What the task asks |
If the records below hold pictures, omit them, and print exactly the lines from the first line through the line containing "La buena noticia, es", inclusive.
(Source material Opens)
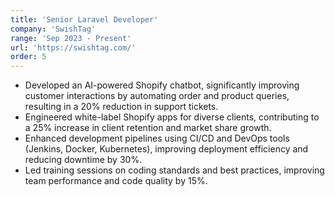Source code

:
 ```yaml
---
title: 'Senior Laravel Developer'
company: 'SwishTag'
range: 'Sep 2023 - Present'
url: 'https://swishtag.com/'
order: 5
---
```


- Developed an AI-powered Shopify chatbot, significantly improving customer interactions by automating order and product queries, resulting in a 20% reduction in support tickets.
- Engineered white-label Shopify apps for diverse clients, contributing to a 25% increase in client retention and market share growth.
- Enhanced development pipelines using CI/CD and DevOps tools (Jenkins, Docker, Kubernetes), improving deployment efficiency and reducing downtime by 30%.
- Led training sessions on coding standards and best practices, improving team performance and code quality by 15%.
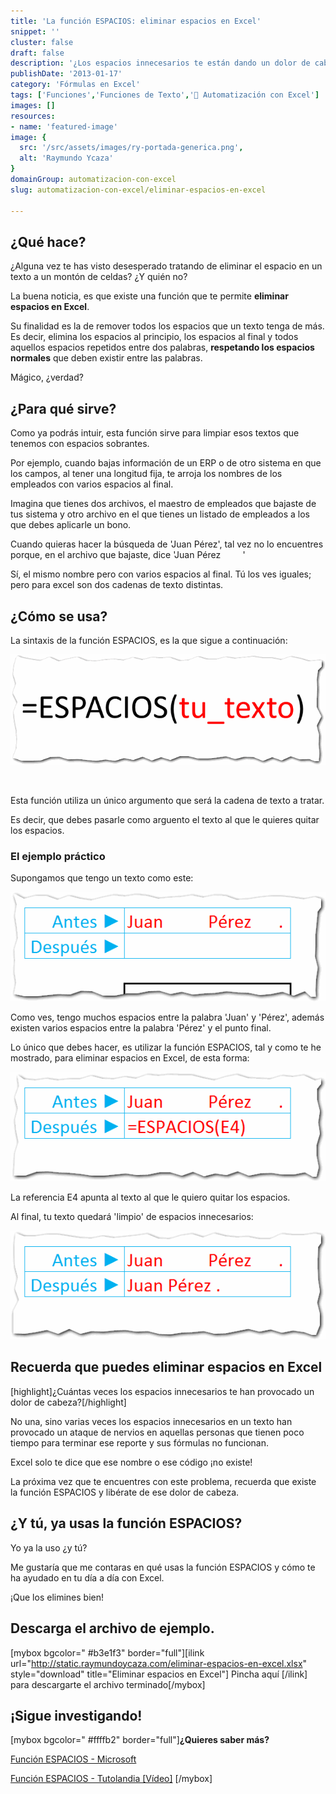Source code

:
 ```yaml
---
title: 'La función ESPACIOS: eliminar espacios en Excel'
snippet: ''
cluster: false
draft: false 
description: '¿Los espacios innecesarios te están dando un dolor de cabeza? Aprende cómo eliminar espacios en Excel con la función ESPACIOS.'
publishDate: '2013-01-17'
category: 'Fórmulas en Excel'
tags: ['Funciones','Funciones de Texto','🤖 Automatización con Excel']
images: []
resources: 
- name: 'featured-image'
image: {
  src: '/src/assets/images/ry-portada-generica.png',
  alt: 'Raymundo Ycaza'
}
domainGroup: automatizacion-con-excel
slug: automatizacion-con-excel/eliminar-espacios-en-excel

---
```


## ¿Qué hace?

¿Alguna vez te has visto desesperado tratando de eliminar el espacio en un texto a un montón de celdas? ¿Y quién no?

La buena noticia, es que existe una función que te permite **eliminar espacios en Excel**.

Su finalidad es la de remover todos los espacios que un texto tenga de más. Es decir, elimina los espacios al principio, los espacios al final y todos aquellos espacios repetidos entre dos palabras, **respetando los espacios normales** que deben existir entre las palabras.

Mágico, ¿verdad?

## ¿Para qué sirve?

Como ya podrás intuir, esta función sirve para limpiar esos textos que tenemos con espacios sobrantes.

Por ejemplo, cuando bajas información de un ERP o de otro sistema en que los campos, al tener una longitud fija, te arroja los nombres de los empleados con varios espacios al final.

Imagina que tienes dos archivos, el maestro de empleados que bajaste de tus sistema y otro archivo en el que tienes un listado de empleados a los que debes aplicarle un bono.

Cuando quieras hacer la búsqueda de 'Juan Pérez', tal vez no lo encuentres porque, en el archivo que bajaste, dice 'Juan Pérez         '

Sí, el mismo nombre pero con varios espacios al final. Tú los ves iguales; pero para excel son dos cadenas de texto distintas.

## ¿Cómo se usa?

La sintaxis de la función ESPACIOS, es la que sigue a continuación:

[![Eliminar espacios en Excel](/src/assets/images/2023/eliminar-espacios-en-excel-0001111.png)](http://raymundoycaza.com/wp-content/uploads/eliminar-espacios-en-excel-0001111.png)

 

Esta función utiliza un único argumento que será la cadena de texto a tratar.

Es decir, que debes pasarle como arguento el texto al que le quieres quitar los espacios.

### El ejemplo práctico

Supongamos que tengo un texto como este:

[![Eliminar espacios en Excel](/src/assets/images/2023/eliminar-espacios-en-excel-0001121.png)](http://raymundoycaza.com/wp-content/uploads/eliminar-espacios-en-excel-0001121.png)

Como ves, tengo muchos espacios entre la palabra 'Juan' y 'Pérez', además existen varios espacios entre la palabra 'Pérez' y el punto final.

Lo único que debes hacer, es utilizar la función ESPACIOS, tal y como te he mostrado, para eliminar espacios en Excel, de esta forma:

[![Eliminar espacios en Excel](/src/assets/images/2023/eliminar-espacios-en-excel-0001131.png)](http://raymundoycaza.com/wp-content/uploads/eliminar-espacios-en-excel-0001131.png)

La referencia E4 apunta al texto al que le quiero quitar los espacios.

Al final, tu texto quedará 'limpio' de espacios innecesarios:

[![Eliminar espacios en Excel](/src/assets/images/2023/eliminar-espacios-en-excel-0001141.png)](http://raymundoycaza.com/wp-content/uploads/eliminar-espacios-en-excel-0001141.png)

## Recuerda que puedes eliminar espacios en Excel

\[highlight\]¿Cuántas veces los espacios innecesarios te han provocado un dolor de cabeza?\[/highlight\]

No una, sino varias veces los espacios innecesarios en un texto han provocado un ataque de nervios en aquellas personas que tienen poco tiempo para terminar ese reporte y sus fórmulas no funcionan.

Excel solo te dice que ese nombre o ese código ¡no existe!

La próxima vez que te encuentres con este problema, recuerda que existe la función ESPACIOS y libérate de ese dolor de cabeza.

## ¿Y tú, ya usas la función ESPACIOS?

Yo ya la uso ¿y tú?

Me gustaría que me contaras en qué usas la función ESPACIOS y cómo te ha ayudado en tu día a día con Excel.

¡Que los elimines bien!

## Descarga el archivo de ejemplo.

\[mybox bgcolor=" #b3e1f3" border="full"\]\[ilink url="http://static.raymundoycaza.com/eliminar-espacios-en-excel.xlsx" style="download" title="Eliminar espacios en Excel"\] Pincha aquí \[/ilink\] para descargarte el archivo terminado\[/mybox\]

## ¡Sigue investigando!

\[mybox bgcolor=" #ffffb2" border="full"\]**¿Quieres saber más?**

[Función ESPACIOS - Microsoft](http://office.microsoft.com/es-hn/excel-help/funcion-espacios-HP010062581.aspx)

[Función ESPACIOS - Tutolandia \[Vídeo\]](https://www.youtube.com/watch?v=EZrisHb-AGU) \[/mybox\]
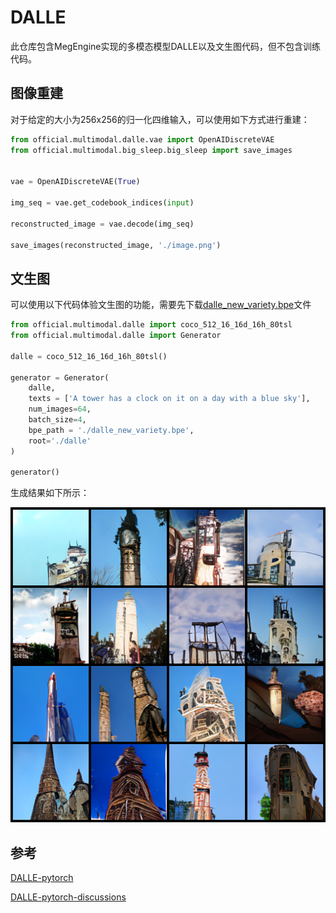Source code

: # DALLE

此仓库包含MegEngine实现的多模态模型DALLE以及文生图代码，但不包含训练代码。

## 图像重建

对于给定的大小为256x256的归一化四维输入，可以使用如下方式进行重建：

```python
from official.multimodal.dalle.vae import OpenAIDiscreteVAE
from official.multimodal.big_sleep.big_sleep import save_images


vae = OpenAIDiscreteVAE(True)

img_seq = vae.get_codebook_indices(input)

reconstructed_image = vae.decode(img_seq)

save_images(reconstructed_image, './image.png')

```



## 文生图

可以使用以下代码体验文生图的功能，需要先下载[dalle_new_variety.bpe](https://data.megengine.org.cn/research/multimodality/dalle_new_variety.bpe)文件

```python
from official.multimodal.dalle import coco_512_16_16d_16h_80tsl
from official.multimodal.dalle import Generator

dalle = coco_512_16_16d_16h_80tsl()

generator = Generator(
    dalle,
    texts = ['A tower has a clock on it on a day with a blue sky'],
    num_images=64,
    batch_size=4,
    bpe_path = './dalle_new_variety.bpe',
    root='./dalle'
)

generator()
```

生成结果如下所示：

![res](../../assets/total.png)


## 参考

[DALLE-pytorch](https://github.com/lucidrains/DALLE-pytorch)

[DALLE-pytorch-discussions](https://github.com/lucidrains/DALLE-pytorch/discussions/335)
(Source material Closes)
Solved problem |
Source code

:
 ```yaml
---
title: 'Senior Laravel Developer'
company: 'SwishTag'
range: 'Sep 2023 - Present'
url: 'https://swishtag.com/'
order: 5
---
```


- Developed an AI-powered Shopify chatbot, significantly improving customer interactions by automating order and product queries, resulting in a 20% reduction in support tickets.
- Engineered white-label Shopify apps for diverse clients, contributing to a 25% increase in client retention and market share growth.
- Enhanced development pipelines using CI/CD and DevOps tools (Jenkins, Docker, Kubernetes), improving deployment efficiency and reducing downtime by 30%.
- Led training sessions on coding standards and best practices, improving team performance and code quality by 15%.
Source code

:
 ```yaml
---
title: 'La función ESPACIOS: eliminar espacios en Excel'
snippet: ''
cluster: false
draft: false 
description: '¿Los espacios innecesarios te están dando un dolor de cabeza? Aprende cómo eliminar espacios en Excel con la función ESPACIOS.'
publishDate: '2013-01-17'
category: 'Fórmulas en Excel'
tags: ['Funciones','Funciones de Texto','🤖 Automatización con Excel']
images: []
resources: 
- name: 'featured-image'
image: {
  src: '/src/assets/images/ry-portada-generica.png',
  alt: 'Raymundo Ycaza'
}
domainGroup: automatizacion-con-excel
slug: automatizacion-con-excel/eliminar-espacios-en-excel

---
```


## ¿Qué hace?

¿Alguna vez te has visto desesperado tratando de eliminar el espacio en un texto a un montón de celdas? ¿Y quién no?

La buena noticia, es que existe una función que te permite **eliminar espacios en Excel**.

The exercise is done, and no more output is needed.